En ese momento, Lena se dio la vuelta en busca de un sitio donde sentarse. Sólo faltaban unos segundos para que Lena Stigersand lo viera a él, a Frank Frølich, con su nueva amiga en la ciudad. Y sólo se necesitarían unos pocos segundos para que surgiera un nuevo rumor sobre él.

En ese momento Elisabeth soltó una sonrisa que lo desarmó.

Cuando ella vio que él no le devolvía la sonrisa, puso cara seria y volvió a bajar la mirada. Sus dedos se movían inquietos.

—¿Te importa algo?

—¿El qué?

—Lo de Jonny, ¿te importa?

Lena Stigersand gritó:

—¡Eh, Frank!

Game over.

Frølich levantó la vista e hizo como si se sorprendiera:

—¡Hola, Lena!

Elisabeth guardó absoluto silencio.

Lena Stigersand se acercó a ellos sonriente, seguida de su estúpido compañero, o mejor dicho, el agente Kler, que seguramente sabía algo acerca de Jonny Faremo, y que tal vez supiera, incluso, que Jonny Faremo reñía una hermana. Ambos estaban ahora esperando junto a la mesa a la que él se sentaba con Elisabeth, que estaba concentrada en absorber el batido a través de la pajita.

Frølich carraspeó.

—Permitidme que os presente, Lena. Ella es Elisabeth.

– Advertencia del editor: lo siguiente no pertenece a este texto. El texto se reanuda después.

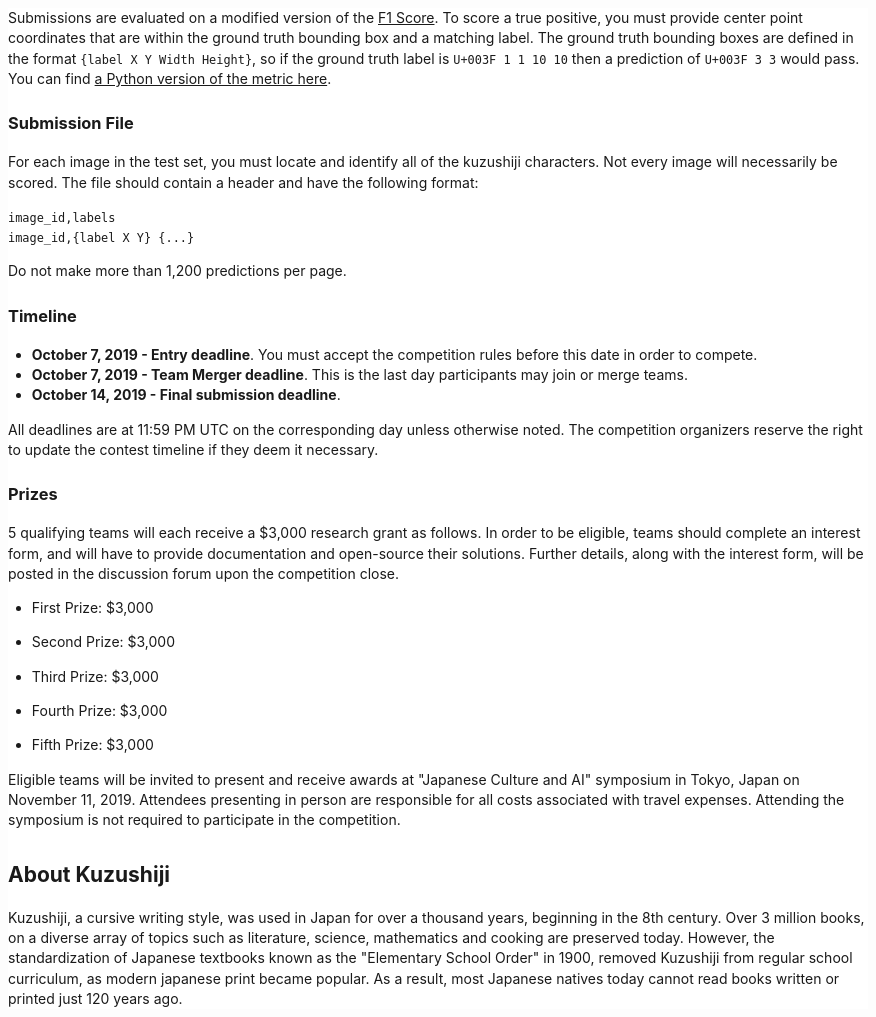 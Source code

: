 Submissions are evaluated on a modified version of the [F1 Score](https://en.wikipedia.org/wiki/F1_score). To score a true positive, you must provide center point coordinates that are within the ground truth bounding box and a matching label. The ground truth bounding boxes are defined in the format `{label X Y Width Height}`, so if the ground truth label is `U+003F 1 1 10 10` then a prediction of `U+003F 3 3` would pass. You can find [a Python version of the metric here](https://gist.github.com/SohierDane/a90ef46d79808fe3afc70c80bae45972).

### Submission File

For each image in the test set, you must locate and identify all of the kuzushiji characters. Not every image will necessarily be scored. The file should contain a header and have the following format:

```
image_id,labels
image_id,{label X Y} {...}
```

Do not make more than 1,200 predictions per page.

### Timeline

-   **October 7, 2019 - Entry deadline**. You must accept the competition rules before this date in order to compete.
-   **October 7, 2019 - Team Merger deadline**. This is the last day participants may join or merge teams.
-   **October 14, 2019 - Final submission deadline**.

All deadlines are at 11:59 PM UTC on the corresponding day unless otherwise noted. The competition organizers reserve the right to update the contest timeline if they deem it necessary.

### Prizes

5 qualifying teams will each receive a $3,000 research grant as follows. In order to be eligible, teams should complete an interest form, and will have to provide documentation and open-source their solutions. Further details, along with the interest form, will be posted in the discussion forum upon the competition close.

-   First Prize: $3,000

-   Second Prize: $3,000

-   Third Prize: $3,000

-   Fourth Prize: $3,000

-   Fifth Prize: $3,000

Eligible teams will be invited to present and receive awards at "Japanese Culture and AI" symposium in Tokyo, Japan on November 11, 2019. Attendees presenting in person are responsible for all costs associated with travel expenses. Attending the symposium is not required to participate in the competition.

## About Kuzushiji

Kuzushiji, a cursive writing style, was used in Japan for over a thousand years, beginning in the 8th century. Over 3 million books, on a diverse array of topics such as literature, science, mathematics and cooking are preserved today. However, the standardization of Japanese textbooks known as the "Elementary School Order" in 1900, removed Kuzushiji from regular school curriculum, as modern japanese print became popular. As a result, most Japanese natives today cannot read books written or printed just 120 years ago.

Elisabeth se vio envuelta por esa atmósfera algo reservada que surge cuando uno presenta a alguien por su nombre de pila.

Lena, sonriendo, dijo:

—Ya nos vimos en una ocasión, Elisabeth.

Elisabeth, sin comprender:

—¡Oh! ¿Sí?

Frølich lo recordó antes de que Lena pudiera decirlo. Por eso se le anticipó y lo dijo él mismo:

—En la Torggata, en la tienda de Badir. Lena fue la que dirigió aquella operación.

El rostro de Elisabeth se iluminó en una sonrisa.

—Allí nos conocimos Frank y yo.

El rostro de Lena Stigersand era como un cristal transparente. Frank pudo leer en él cómo en su cabeza se unían todos los hilos. La mirada que Lena le dedicó era una mirada de poli, una mirada de policía que sabe asociar, no la mirada de una buena amiga que se encuentra con un colega amable en la ciudad.

Lena y su compañero desaparecieron en un lugar donde no podía oírseles. Buscaron un asiento en lo más recóndito del local. Frølich apartó la hamburguesa que había comido hasta la mitad. Ya no quería pensar en la comida.

—Elisabeth…

—¿Sí?

—Te había preguntado si tu hermano sabía algo acerca de nosotros.

—No lo sé.

Frank hizo una profunda inspiración.

—Si le has contado algo acerca de mí, entonces lo sabe.

—No creo que sepa nada de ti.

—¿No le has contado a tu hermano ni una palabra?

—¡Bueno, tranquilízate!

Elisabeth tenía lágrimas en los ojos.

—Tú me interesas —dijo Frank para tranquilizarla—. Jamás he tenido la intención de empezar una relación con tu hermano.

El rostro de ella se transformó de nuevo gracias a una sonrisa y a sus ojos resplandecientes. «Pero, ¿por qué se siente aliviada?», pensó Frank Frølich, pero ya conocía la respuesta: «Se sentía aliviada porque aquella conversación había acabado».